In most mammals, including humans, whole antibodies have at least two heavy (H) chains and two light (L) chains connected by disulfide bonds. Each heavy chain includes a heavy chain variable region (VH) and a heavy chain constant region (CH). However, single chain VHH variants, such as found in camelids, and fragments thereof, are also included. The heavy chain constant region includes three domains, CH1, CH2, and CH3 and a hinge region between CH1 and CH2. Each light chain includes a light chain variable region (VL) and a light chain constant region. The light chain constant region includes the domain, CL. The VH and VL regions can be further subdivided into regions of hypervariability, termed complementarity determining regions (CDR), interspersed with regions that are more conserved, termed framework regions (FR). Each VH and VL is composed of three CDRs and four FRs, arranged from amino-terminus to carboxy-terminus in the following order: FR1, CDR1, FR2, CDR2, FR3, CDR3, FR4. The variable regions of the heavy and light chains contain a binding domain that interacts with an antigen.

Included are intact immunoglobulins and the variants and portions of them well known in the art, such as Fab fragments, Fab′ fragments, F(ab)′2 fragments, single chain Fv proteins (“scFv”), and disulfide stabilized Fv proteins (“dsFv”) Fd, Feb, or SMIP. An antibody fragment may be, for example, a diabody, triabody, affibody, nanobody, aptamer, domain antibody, linear antibody, single-chain antibody, or multispecific antibodies formed from antibody fragments. Examples of antibody fragments include: (i) a Fab fragment: a monovalent fragment consisting of VL, VH, CL, and CH1 domains; (ii) a F(ab′)2 fragment: a bivalent fragment including two Fab fragments linked by a disulfide bridge at the hinge region; (iii) a Fd fragment: a fragment consisting of VH and CH1 domains; (iv) a Fv fragment: a fragment consisting of the VL and VH domains of a single arm of an antibody; (v) a dAb fragment: a fragment including VH and VL domains; (vi) a dAb fragment: a fragment consisting of a VH domain or a VHH domain (such a Nanobody™); (vii) a dAb fragment: a fragment consisting of a VH or a VL domain; (viii) an isolated complementarity determining region (CDR); and (ix) a combination of two or more isolated CDRs which may optionally be joined by a synthetic linker. Furthermore, although the two domains of the Fv fragment, VL and VH, are coded for by separate genes, they can be joined, using recombinant methods, for example, by a synthetic linker that enables them to be made as a single protein chain in which the VL and VH regions pair to form monovalent molecules (known as single chain Fv (scFv)). Antibody fragments may be obtained using conventional techniques known to those of skill in the art, and may, in some instances, be used in the same manner as intact antibodies. Antigen-binding fragments may be produced by recombinant DNA techniques or by enzymatic or chemical cleavage of intact immunoglobulins. An antibody fragment may further include any of the antibody fragments described above with the addition of additional C-terminal amino acids, N-terminal amino acids, or amino acids separating individual fragments.

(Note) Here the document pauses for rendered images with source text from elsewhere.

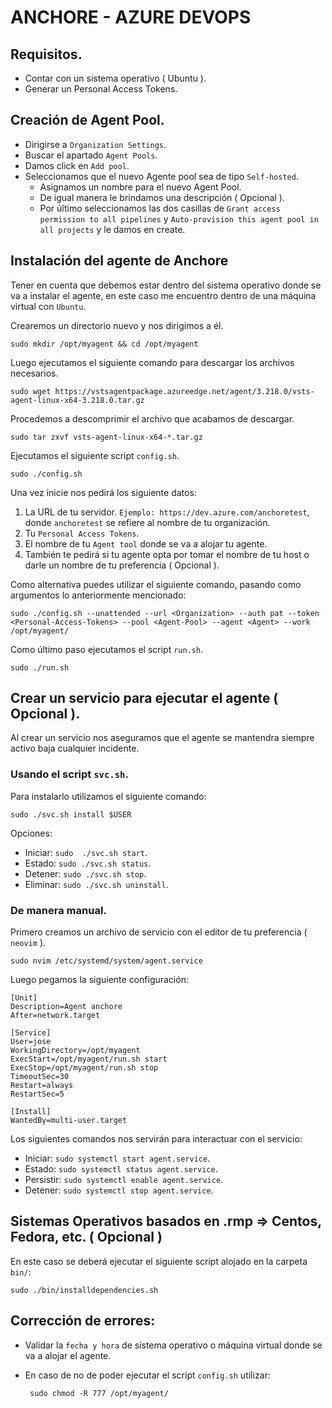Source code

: # ANCHORE - AZURE DEVOPS

## Requisitos.

 - Contar con un sistema operativo ( Ubuntu ).
 - Generar un Personal Access Tokens.

## Creación de Agent Pool.

 -  Dirigirse a `Organization Settings`.
 -  Buscar el apartado `Agent Pools`.
 -  Damos click en `Add pool`.
 -  Seleccionamos que el nuevo Agente pool sea de tipo `Self-hosted`.
    - Asignamos un nombre para el nuevo Agent Pool.
    - De igual manera le brindamos una descripción ( Opcional ).
    - Por último seleccionamos las dos casillas de `Grant access permission to all pipelines` y `Auto-provision this agent pool in all projects` y le damos en create.

## Instalación del agente de Anchore

 Tener en cuenta que debemos estar dentro del sistema operativo donde se va a instalar el agente, en este caso me encuentro dentro de una máquina virtual con `Ubuntu`.

 Crearemos un directorio nuevo y nos dirigimos a él.
 
    sudo mkdir /opt/myagent && cd /opt/myagent

 Luego ejecutamos el siguiente comando para descargar los archivos necesarios.
 
    sudo wget https://vstsagentpackage.azureedge.net/agent/3.218.0/vsts-agent-linux-x64-3.218.0.tar.gz

 Procedemos a descomprimir el archivo que acabamos de descargar.

    sudo tar zxvf vsts-agent-linux-x64-*.tar.gz

 Ejecutamos el siguiente script `config.sh`.
 
    sudo ./config.sh

 Una vez inicie nos pedirá los siguiente datos:

 1. La URL de tu servidor. `Ejemplo: https://dev.azure.com/anchoretest`, donde `anchoretest` se refiere al nombre de tu organización. 
 2. Tu `Personal Access Tokens`.
 3. El nombre de tu `Agent tool` donde se va a alojar tu agente.
 4. También te pedirá si tu agente opta por tomar el nombre de tu host o darle un nombre de tu preferencia ( Opcional ).

Como alternativa puedes utilizar el siguiente comando, pasando como argumentos lo anteriormente mencionado:

    sudo ./config.sh --unattended --url <Organization> --auth pat --token <Personal-Access-Tokens> --pool <Agent-Pool> --agent <Agent> --work /opt/myagent/

Como último paso ejecutamos el script `run.sh`.

    sudo ./run.sh

## Crear un servicio para ejecutar el agente ( Opcional ).

Al crear un servicio nos aseguramos que el agente se mantendra siempre activo baja cualquier incidente.

### Usando el script `svc.sh`.

 Para instalarlo utilizamos el siguiente comando:

    sudo ./svc.sh install $USER

Opciones:

 - Iniciar: `sudo  ./svc.sh start`.
 - Estado: `sudo ./svc.sh status`.
 - Detener: `sudo ./svc.sh stop`.
 - Eliminar: `sudo ./svc.sh uninstall`.

### De manera manual.

Primero creamos un archivo de servicio con el editor de tu preferencia ( `neovim` ).

    sudo nvim /etc/systemd/system/agent.service

Luego pegamos la siguiente configuración:

```
[Unit]
Description=Agent anchore
After=network.target

[Service]
User=jose
WorkingDirectory=/opt/myagent
ExecStart=/opt/myagent/run.sh start
ExecStop=/opt/myagent/run.sh stop
TimeoutSec=30
Restart=always
RestartSec=5

[Install]
WantedBy=multi-user.target
```

Los siguientes comandos nos servirán para interactuar con el servicio:

 - Iniciar: `sudo systemctl start agent.service`.
 - Estado: `sudo systemctl status agent.service`.
 - Persistir: `sudo systemctl enable agent.service`.
 - Detener: `sudo systemctl stop agent.service`.

## Sistemas Operativos basados en .rmp => Centos, Fedora, etc. ( Opcional )

En este caso se deberá ejecutar el siguiente script alojado en la carpeta `bin/`:

    sudo ./bin/installdependencies.sh

## Corrección de errores:

 - Validar la `fecha y hora` de sistema operativo o máquina virtual donde se va a alojar el agente.
 - En caso de no de poder ejecutar el script `config.sh` utilizar:
 
        sudo chmod -R 777 /opt/myagent/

An antibody may be referred to as chimeric if it includes one or more variable regions or constant regions derived from a first species and one or more variable regions or constant regions derived from a second species. Chimeric antibodies may be constructed, for example, by genetic engineering. A chimeric antibody may include immunoglobulin gene segments belonging to different species (for example, from a mouse and a human).

A human antibody refers to a specific binding agent having variable regions in which both the framework and CDR regions are derived from human immunoglobulin sequences. Furthermore, if the antibody contains a constant region, the constant region also is derived from a human immunoglobulin sequence. A human antibody may include amino acid residues not identified in a human immunoglobulin sequence, such as one or more sequence variations, for example, mutations. A variation or additional amino acid may be introduced, for example, by human manipulation. A human antibody of the present disclosure is not chimeric.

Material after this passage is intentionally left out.